Let R and S be rings. Let L be a projective R right module ($L_R$) and M be a R-S bimodule ($_RM_S$) such that M is projective as a S right module. I'm trying to prove that $$(L \otimes M)_S$$ is projective.

I've look the equivalent statements for a projective module but in all of them I can't see how $M_S$ being projective help me.

Do you have some ideas?

Thank you anyway.

Answer 1

Let's put the definition at the top for comparison:

Definition: Let $R$ be a ring. A right $R$-module $P$ is projective if, for each surjection $\pi : A \rightarrow B$ of right $R$-modules, and each map $f : P \rightarrow B$, there is a map $g : P \rightarrow A$ such that $\pi \circ g = f$.

Also, in problems like this, it is important to know the hom-tensor adjunction for bimodules, so I'll put that here too:

Theorem: Let $R$ and $S$. Let $M$ be a left $R$-module and a right $S$-module. Let $N$ be a left $R$-module and a right $S$-module. Let $L$ be a right $S$-module. Then there is an isomorphism of abelian groups $$ \text{Hom}_S ( M \otimes_R N, L) \cong \text{Hom}_R ( M, \text{Hom}_S (N, L))$$ Which, fixing $N$, is natural in $M$ and $L$.

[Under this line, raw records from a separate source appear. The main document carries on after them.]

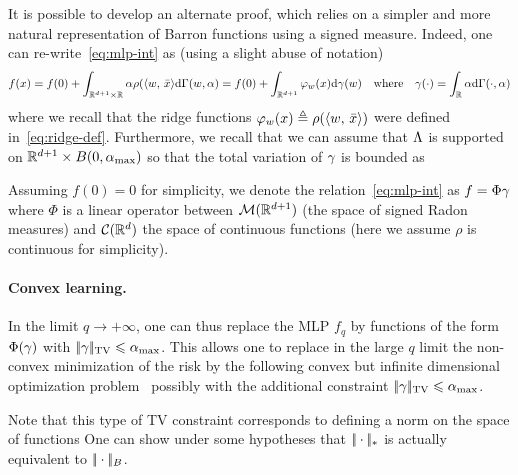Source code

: It is possible to develop an alternate proof, which relies on a simpler and more natural representation of Barron functions using a signed measure. Indeed, one can re-write~\eqref{eq:mlp-int} as (using a slight abuse of notation)
\begin{equation}\label{eq:mlp-int}
    f(x) = f(0) + \int_{\mathbb{R}^{d+1} \times \mathbb{R}} \alpha \rho(\langle w,\,\bar x\rangle \mathrm{d}\Gamma(w,\alpha)
    = 
    f(0) + \int_{\mathbb{R}^{d+1}}  \varphi_w(x) \mathrm{d}\gamma(w)
    \quad \text{where} \quad
    \gamma(\cdot) = \int_{\mathbb{R}} \alpha \mathrm{d}\Gamma(\cdot,\alpha)
\end{equation}
where we recall that the ridge functions $\varphi_w(x) \triangleq \rho( \langle w,\,\bar x\rangle )$ were defined in~\eqref{eq:ridge-def}. 
%
Furthermore, we recall that we can assume that $\Lambda$ is supported on $\mathbb{R}^{d+1} \times B(0,\alpha_{\max})$ so that the total variation of $\gamma$ is bounded as 

Assuming $f(0)=0$ for simplicity, we denote the relation~\eqref{eq:mlp-int} as $f = \Phi \gamma$ where $\Phi$ is a linear operator between $\mathcal{M}(\mathbb{R}^{d+1})$ (the space of signed Radon measures) and $\mathcal{C}(\mathbb{R}^{d})$ the space of continuous functions (here we assume $\rho$ is continuous for simplicity). 

\paragraph{Convex learning.}

In the limit $q \rightarrow +\infty$, one can thus replace the MLP $f_q$ by functions of the form $\Phi(\gamma)$ with $|\!| \gamma |\!|_{\operatorname{TV}} \leqslant \alpha_{\max}$.
%
This allows one to replace in the large $q$ limit the non-convex minimization of the risk
by the following convex but infinite dimensional optimization problem~\cite{bach2017breaking}
possibly with the additional constraint $|\!| \gamma |\!|_{\operatorname{TV}} \leqslant \alpha_{\max}$.

Note that this type of TV constraint corresponds to defining a norm on the space of functions
One can show under some hypotheses that $|\!| \cdot |\!|_*$ is actually equivalent to $|\!| \cdot |\!|_B$.

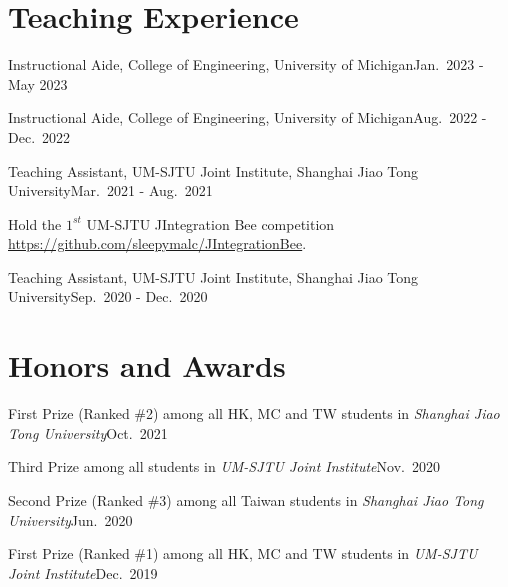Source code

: \documentclass[letterpaper,10.8pt]{article}
\begin{document}
\section{Teaching Experience}
\begin{brief}
  \item {}
  {Instructional Aide, College of Engineering, University of Michigan}{Jan.\ 2023 - May 2023}

  \item {}
  {Instructional Aide, College of Engineering, University of Michigan}{Aug.\ 2022 - Dec.\ 2022}

  \item {}
  {Teaching Assistant, UM-SJTU Joint Institute, Shanghai Jiao Tong University}{Mar.\ 2021 - Aug.\ 2021}
  \begin{detail}
    \item {}
    {Hold the \(1^{st}\) UM-SJTU JIntegration Bee competition \url{https://github.com/sleepymalc/JIntegrationBee}.}
  \end{detail}

  \item {}
  {Teaching Assistant, UM-SJTU Joint Institute, Shanghai Jiao Tong University}{Sep.\ 2020 - Dec.\ 2020}
\end{brief}

\section{Honors and Awards}
\begin{brief}
  \item {}
  {First Prize (Ranked \#2) among all HK, MC and TW students in \emph{Shanghai Jiao Tong University}}{Oct.\ 2021}

  \item {}
  {Third Prize among all students in \emph{UM-SJTU Joint Institute}}{Nov.\ 2020}

  \item {}
  {Second Prize (Ranked \#3) among all Taiwan students in \emph{Shanghai Jiao Tong University}}{Jun.\ 2020}

  \item {}
  {First Prize (Ranked \#1) among all HK, MC and TW students in \emph{UM-SJTU Joint Institute}}{Dec.\ 2019}
\end{brief}
\end{document}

In your setup, we have a projective right $R$-module $L$ and and an $R$-$S$ bimodule $M$ which is projective as a right $S$-module. Put $P = L \otimes_R M$, which is a right $S$-module. Let $\pi : A \rightarrow B$ be a surjection of right $S$-modules, and let $f : P \rightarrow B$ be an $S$-linear map.

Since $M$ is projective, the map $\rho : \text{Hom}_S (M, A) \rightarrow \text{Hom}_S (M, B)$ is surjective. By the Hom-Tensor adjunction, $f$ induces a map of right $R$-modules $L \rightarrow \text{Hom}_{S} (M, B)$. This map lifts along the surjection $\rho$ to a map $L \rightarrow \text{Hom}_S (M, A)$. By the hom-tensor adjunction, this induces a map of right $S$-modules $g : L \otimes_R M \rightarrow A$. I will leave it to you to check that $g$ is a lift for $f$, so that the definition above is satisfied.